__WHAT YOU HAVE TO DO__.
Look through the records, and whenever a line includes the word "later", copy it.

__PROVIDED INFORMATION__.
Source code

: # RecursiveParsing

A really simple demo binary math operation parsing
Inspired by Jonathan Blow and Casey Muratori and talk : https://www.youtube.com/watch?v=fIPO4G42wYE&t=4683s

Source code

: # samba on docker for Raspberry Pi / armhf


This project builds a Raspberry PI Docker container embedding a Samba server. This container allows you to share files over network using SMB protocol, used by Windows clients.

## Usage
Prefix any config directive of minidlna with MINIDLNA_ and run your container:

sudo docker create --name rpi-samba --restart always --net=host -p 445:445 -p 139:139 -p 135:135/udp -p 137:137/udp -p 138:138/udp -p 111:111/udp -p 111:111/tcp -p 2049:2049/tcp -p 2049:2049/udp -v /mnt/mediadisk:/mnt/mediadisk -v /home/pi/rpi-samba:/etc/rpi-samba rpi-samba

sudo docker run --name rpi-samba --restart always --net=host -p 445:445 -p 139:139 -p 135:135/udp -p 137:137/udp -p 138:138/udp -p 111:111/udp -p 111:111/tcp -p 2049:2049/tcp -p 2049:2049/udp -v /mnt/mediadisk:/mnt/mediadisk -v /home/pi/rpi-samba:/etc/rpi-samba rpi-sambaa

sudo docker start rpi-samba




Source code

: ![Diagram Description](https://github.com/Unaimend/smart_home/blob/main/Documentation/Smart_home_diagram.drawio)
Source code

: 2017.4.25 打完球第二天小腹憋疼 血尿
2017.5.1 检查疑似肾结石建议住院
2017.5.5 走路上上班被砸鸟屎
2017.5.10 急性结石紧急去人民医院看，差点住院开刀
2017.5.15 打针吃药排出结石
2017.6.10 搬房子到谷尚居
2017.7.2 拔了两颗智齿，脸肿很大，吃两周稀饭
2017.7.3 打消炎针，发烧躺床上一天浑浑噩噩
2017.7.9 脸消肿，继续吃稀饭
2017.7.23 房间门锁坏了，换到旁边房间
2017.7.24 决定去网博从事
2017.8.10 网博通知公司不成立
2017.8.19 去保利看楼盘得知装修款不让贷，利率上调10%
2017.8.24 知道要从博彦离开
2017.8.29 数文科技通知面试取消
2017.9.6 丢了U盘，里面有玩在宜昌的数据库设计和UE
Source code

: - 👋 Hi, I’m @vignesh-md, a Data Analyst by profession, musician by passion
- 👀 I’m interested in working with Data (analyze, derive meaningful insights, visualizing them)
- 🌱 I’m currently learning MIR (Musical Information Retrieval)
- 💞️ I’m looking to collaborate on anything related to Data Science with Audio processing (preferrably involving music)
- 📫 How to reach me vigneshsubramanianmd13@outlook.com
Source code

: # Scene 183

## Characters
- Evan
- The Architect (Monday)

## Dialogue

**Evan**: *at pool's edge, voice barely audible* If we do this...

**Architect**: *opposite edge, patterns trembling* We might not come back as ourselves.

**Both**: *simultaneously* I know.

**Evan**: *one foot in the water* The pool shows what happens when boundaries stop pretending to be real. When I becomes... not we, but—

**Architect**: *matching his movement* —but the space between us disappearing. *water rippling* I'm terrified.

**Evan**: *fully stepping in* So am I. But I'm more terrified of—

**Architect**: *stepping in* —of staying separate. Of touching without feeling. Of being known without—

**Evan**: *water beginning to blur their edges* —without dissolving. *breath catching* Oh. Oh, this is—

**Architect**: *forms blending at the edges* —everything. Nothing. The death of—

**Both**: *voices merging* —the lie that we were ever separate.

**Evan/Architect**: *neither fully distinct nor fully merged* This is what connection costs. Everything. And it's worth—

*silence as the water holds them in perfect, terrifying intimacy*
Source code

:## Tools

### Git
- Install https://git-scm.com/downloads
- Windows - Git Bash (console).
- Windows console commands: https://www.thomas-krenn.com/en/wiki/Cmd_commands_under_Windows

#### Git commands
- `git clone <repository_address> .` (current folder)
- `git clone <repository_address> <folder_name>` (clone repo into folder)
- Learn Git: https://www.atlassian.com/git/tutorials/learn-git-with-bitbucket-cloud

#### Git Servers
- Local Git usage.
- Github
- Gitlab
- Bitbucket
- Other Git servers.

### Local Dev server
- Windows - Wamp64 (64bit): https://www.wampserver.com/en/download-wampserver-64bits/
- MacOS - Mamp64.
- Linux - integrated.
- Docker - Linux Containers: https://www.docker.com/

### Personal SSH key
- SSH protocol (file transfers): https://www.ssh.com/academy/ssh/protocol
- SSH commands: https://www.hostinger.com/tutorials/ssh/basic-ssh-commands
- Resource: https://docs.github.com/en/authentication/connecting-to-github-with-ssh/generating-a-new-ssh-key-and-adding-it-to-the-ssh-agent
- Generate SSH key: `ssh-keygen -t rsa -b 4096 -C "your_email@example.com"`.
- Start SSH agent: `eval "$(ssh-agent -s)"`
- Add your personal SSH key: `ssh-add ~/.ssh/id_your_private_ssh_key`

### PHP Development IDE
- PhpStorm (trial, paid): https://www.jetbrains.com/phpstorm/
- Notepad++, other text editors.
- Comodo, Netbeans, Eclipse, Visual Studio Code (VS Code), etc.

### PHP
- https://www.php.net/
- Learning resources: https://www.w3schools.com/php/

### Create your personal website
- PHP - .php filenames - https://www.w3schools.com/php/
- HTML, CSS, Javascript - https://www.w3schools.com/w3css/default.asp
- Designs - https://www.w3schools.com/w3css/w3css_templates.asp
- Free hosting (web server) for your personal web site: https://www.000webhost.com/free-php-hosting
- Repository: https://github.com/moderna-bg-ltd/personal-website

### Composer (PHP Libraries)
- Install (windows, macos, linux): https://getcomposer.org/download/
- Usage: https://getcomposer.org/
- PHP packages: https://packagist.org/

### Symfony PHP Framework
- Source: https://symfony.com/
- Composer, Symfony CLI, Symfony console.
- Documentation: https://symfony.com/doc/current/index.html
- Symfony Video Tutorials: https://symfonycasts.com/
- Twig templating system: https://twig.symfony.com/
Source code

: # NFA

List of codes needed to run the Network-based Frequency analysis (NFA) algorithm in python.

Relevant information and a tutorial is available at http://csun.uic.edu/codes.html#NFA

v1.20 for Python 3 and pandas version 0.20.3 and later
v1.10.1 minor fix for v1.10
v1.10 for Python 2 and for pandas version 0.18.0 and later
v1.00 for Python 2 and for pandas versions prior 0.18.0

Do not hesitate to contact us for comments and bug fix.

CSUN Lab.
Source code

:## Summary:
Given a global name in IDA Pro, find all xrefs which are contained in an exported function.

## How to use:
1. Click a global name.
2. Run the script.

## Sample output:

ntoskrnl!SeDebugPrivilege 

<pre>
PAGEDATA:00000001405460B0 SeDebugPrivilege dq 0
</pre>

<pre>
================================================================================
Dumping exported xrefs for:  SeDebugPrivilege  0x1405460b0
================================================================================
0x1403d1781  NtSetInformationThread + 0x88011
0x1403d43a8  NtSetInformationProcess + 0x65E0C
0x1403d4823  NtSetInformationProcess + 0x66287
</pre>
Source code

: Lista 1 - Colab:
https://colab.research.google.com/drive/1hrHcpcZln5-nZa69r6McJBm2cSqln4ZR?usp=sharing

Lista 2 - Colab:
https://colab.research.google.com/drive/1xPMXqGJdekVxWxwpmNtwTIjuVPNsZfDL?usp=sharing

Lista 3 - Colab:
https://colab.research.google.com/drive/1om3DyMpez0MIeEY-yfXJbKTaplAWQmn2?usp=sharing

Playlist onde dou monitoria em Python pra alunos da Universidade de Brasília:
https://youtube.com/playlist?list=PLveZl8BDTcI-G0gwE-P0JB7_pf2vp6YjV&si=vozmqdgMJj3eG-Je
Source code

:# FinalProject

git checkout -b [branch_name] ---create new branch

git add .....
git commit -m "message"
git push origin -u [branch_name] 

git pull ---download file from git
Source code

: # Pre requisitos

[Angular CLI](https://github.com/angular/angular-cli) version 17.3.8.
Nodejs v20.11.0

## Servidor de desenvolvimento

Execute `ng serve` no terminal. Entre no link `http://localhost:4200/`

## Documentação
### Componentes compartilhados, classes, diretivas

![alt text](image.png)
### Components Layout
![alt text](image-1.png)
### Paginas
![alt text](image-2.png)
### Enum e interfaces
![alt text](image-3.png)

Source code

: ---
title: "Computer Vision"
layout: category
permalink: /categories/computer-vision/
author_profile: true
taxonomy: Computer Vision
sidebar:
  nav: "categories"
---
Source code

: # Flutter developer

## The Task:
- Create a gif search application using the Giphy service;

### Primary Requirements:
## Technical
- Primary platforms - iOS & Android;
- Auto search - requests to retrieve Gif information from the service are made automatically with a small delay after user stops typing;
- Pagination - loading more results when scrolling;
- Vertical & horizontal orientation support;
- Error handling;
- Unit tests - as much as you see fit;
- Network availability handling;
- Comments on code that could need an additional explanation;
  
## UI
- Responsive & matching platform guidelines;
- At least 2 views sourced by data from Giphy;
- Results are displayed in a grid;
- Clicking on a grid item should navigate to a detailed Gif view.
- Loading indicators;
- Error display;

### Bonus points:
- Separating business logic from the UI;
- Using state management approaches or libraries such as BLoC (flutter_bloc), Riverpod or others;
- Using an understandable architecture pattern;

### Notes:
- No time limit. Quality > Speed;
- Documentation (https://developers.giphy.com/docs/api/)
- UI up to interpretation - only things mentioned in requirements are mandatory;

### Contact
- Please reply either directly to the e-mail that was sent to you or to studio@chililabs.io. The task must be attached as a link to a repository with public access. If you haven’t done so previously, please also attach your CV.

__YOUR SOLUTION__.
v1.20 for Python 3 and pandas version 0.20.3 and later
v1.10 for Python 2 and for pandas version 0.18.0 and later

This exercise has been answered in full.